- **Work request**: Please transcribe exactly, and only, the lines of the data below between the line holding "[Broman R/qtl](https://rqtl.org/) |" and the line holding "Model Selection Hypothesis", inclusive.

- **Records for processing**:
'''
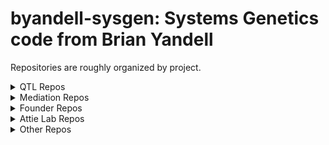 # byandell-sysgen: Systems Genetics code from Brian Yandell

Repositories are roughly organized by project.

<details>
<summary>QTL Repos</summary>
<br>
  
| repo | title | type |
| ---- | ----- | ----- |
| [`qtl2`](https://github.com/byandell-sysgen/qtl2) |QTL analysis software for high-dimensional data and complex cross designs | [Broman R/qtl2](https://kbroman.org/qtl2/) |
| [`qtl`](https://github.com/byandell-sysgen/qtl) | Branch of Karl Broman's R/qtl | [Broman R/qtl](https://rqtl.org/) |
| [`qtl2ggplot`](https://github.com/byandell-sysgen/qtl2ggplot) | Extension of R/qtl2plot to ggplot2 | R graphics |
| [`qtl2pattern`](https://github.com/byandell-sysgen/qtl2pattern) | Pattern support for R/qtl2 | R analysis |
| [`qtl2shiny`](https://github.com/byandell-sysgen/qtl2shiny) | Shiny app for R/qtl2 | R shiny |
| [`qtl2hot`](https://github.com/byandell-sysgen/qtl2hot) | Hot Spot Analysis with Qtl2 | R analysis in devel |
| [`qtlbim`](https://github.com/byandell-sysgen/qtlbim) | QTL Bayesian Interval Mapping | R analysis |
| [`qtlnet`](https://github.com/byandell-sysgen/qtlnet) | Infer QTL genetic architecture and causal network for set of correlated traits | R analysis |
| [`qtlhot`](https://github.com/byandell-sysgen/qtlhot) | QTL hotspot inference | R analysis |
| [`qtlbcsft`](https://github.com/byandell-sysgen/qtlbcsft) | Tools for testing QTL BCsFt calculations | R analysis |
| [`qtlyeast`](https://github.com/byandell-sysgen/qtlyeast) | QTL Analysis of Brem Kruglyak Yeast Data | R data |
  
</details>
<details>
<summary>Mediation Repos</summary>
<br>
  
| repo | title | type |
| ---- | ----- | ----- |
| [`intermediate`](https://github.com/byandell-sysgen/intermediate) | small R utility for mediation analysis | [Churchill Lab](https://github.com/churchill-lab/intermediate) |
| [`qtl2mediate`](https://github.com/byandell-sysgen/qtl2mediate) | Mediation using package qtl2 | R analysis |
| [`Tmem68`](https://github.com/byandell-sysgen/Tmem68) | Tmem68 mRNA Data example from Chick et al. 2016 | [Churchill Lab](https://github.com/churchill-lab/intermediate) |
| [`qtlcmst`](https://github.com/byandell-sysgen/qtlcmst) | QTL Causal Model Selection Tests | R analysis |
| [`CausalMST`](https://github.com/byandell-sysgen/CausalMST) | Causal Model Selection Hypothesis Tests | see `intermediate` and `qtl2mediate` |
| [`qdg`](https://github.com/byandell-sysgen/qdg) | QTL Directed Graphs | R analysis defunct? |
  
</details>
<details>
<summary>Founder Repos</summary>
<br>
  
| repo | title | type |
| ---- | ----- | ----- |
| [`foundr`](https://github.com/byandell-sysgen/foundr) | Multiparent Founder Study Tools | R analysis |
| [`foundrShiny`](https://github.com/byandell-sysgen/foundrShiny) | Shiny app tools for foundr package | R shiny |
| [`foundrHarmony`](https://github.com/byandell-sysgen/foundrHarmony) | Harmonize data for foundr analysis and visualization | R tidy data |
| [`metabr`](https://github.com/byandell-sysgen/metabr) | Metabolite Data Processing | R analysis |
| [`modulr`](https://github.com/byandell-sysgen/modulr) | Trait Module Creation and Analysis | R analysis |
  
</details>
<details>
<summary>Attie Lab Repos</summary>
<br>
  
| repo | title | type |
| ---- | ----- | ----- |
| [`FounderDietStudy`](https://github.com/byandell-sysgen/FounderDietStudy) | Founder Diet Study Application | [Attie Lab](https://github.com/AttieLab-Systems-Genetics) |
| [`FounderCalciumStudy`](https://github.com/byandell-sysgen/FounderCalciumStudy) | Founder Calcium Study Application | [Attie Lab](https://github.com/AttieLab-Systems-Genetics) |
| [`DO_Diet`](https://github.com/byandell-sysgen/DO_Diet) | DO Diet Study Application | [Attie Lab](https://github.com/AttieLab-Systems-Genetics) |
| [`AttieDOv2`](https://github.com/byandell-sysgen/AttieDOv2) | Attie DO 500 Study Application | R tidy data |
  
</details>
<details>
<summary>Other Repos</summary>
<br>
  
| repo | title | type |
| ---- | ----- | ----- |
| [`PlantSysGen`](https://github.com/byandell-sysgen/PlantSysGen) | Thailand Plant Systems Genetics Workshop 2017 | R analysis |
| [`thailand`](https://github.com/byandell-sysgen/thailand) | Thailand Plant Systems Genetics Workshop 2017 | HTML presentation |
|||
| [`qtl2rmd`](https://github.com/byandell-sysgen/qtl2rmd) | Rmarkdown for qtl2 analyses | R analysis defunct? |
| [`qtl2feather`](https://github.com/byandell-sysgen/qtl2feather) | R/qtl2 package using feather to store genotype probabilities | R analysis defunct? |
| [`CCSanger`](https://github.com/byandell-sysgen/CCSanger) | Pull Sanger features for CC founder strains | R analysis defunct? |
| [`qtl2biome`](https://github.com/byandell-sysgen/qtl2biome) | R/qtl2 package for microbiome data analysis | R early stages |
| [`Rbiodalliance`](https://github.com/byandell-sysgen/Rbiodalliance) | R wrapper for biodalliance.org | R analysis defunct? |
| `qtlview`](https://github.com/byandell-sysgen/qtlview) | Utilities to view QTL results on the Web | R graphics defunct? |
'''
- **Your solution**:
| [`qtl`](https://github.com/byandell-sysgen/qtl) | Branch of Karl Broman's R/qtl | [Broman R/qtl](https://rqtl.org/) |
| [`qtl2ggplot`](https://github.com/byandell-sysgen/qtl2ggplot) | Extension of R/qtl2plot to ggplot2 | R graphics |
| [`qtl2pattern`](https://github.com/byandell-sysgen/qtl2pattern) | Pattern support for R/qtl2 | R analysis |
| [`qtl2shiny`](https://github.com/byandell-sysgen/qtl2shiny) | Shiny app for R/qtl2 | R shiny |
| [`qtl2hot`](https://github.com/byandell-sysgen/qtl2hot) | Hot Spot Analysis with Qtl2 | R analysis in devel |
| [`qtlbim`](https://github.com/byandell-sysgen/qtlbim) | QTL Bayesian Interval Mapping | R analysis |
| [`qtlnet`](https://github.com/byandell-sysgen/qtlnet) | Infer QTL genetic architecture and causal network for set of correlated traits | R analysis |
| [`qtlhot`](https://github.com/byandell-sysgen/qtlhot) | QTL hotspot inference | R analysis |
| [`qtlbcsft`](https://github.com/byandell-sysgen/qtlbcsft) | Tools for testing QTL BCsFt calculations | R analysis |
| [`qtlyeast`](https://github.com/byandell-sysgen/qtlyeast) | QTL Analysis of Brem Kruglyak Yeast Data | R data |
  
</details>
<details>
<summary>Mediation Repos</summary>
<br>
  
| repo | title | type |
| ---- | ----- | ----- |
| [`intermediate`](https://github.com/byandell-sysgen/intermediate) | small R utility for mediation analysis | [Churchill Lab](https://github.com/churchill-lab/intermediate) |
| [`qtl2mediate`](https://github.com/byandell-sysgen/qtl2mediate) | Mediation using package qtl2 | R analysis |
| [`Tmem68`](https://github.com/byandell-sysgen/Tmem68) | Tmem68 mRNA Data example from Chick et al. 2016 | [Churchill Lab](https://github.com/churchill-lab/intermediate) |
| [`qtlcmst`](https://github.com/byandell-sysgen/qtlcmst) | QTL Causal Model Selection Tests | R analysis |
| [`CausalMST`](https://github.com/byandell-sysgen/CausalMST) | Causal Model Selection Hypothesis Tests | see `intermediate` and `qtl2mediate` |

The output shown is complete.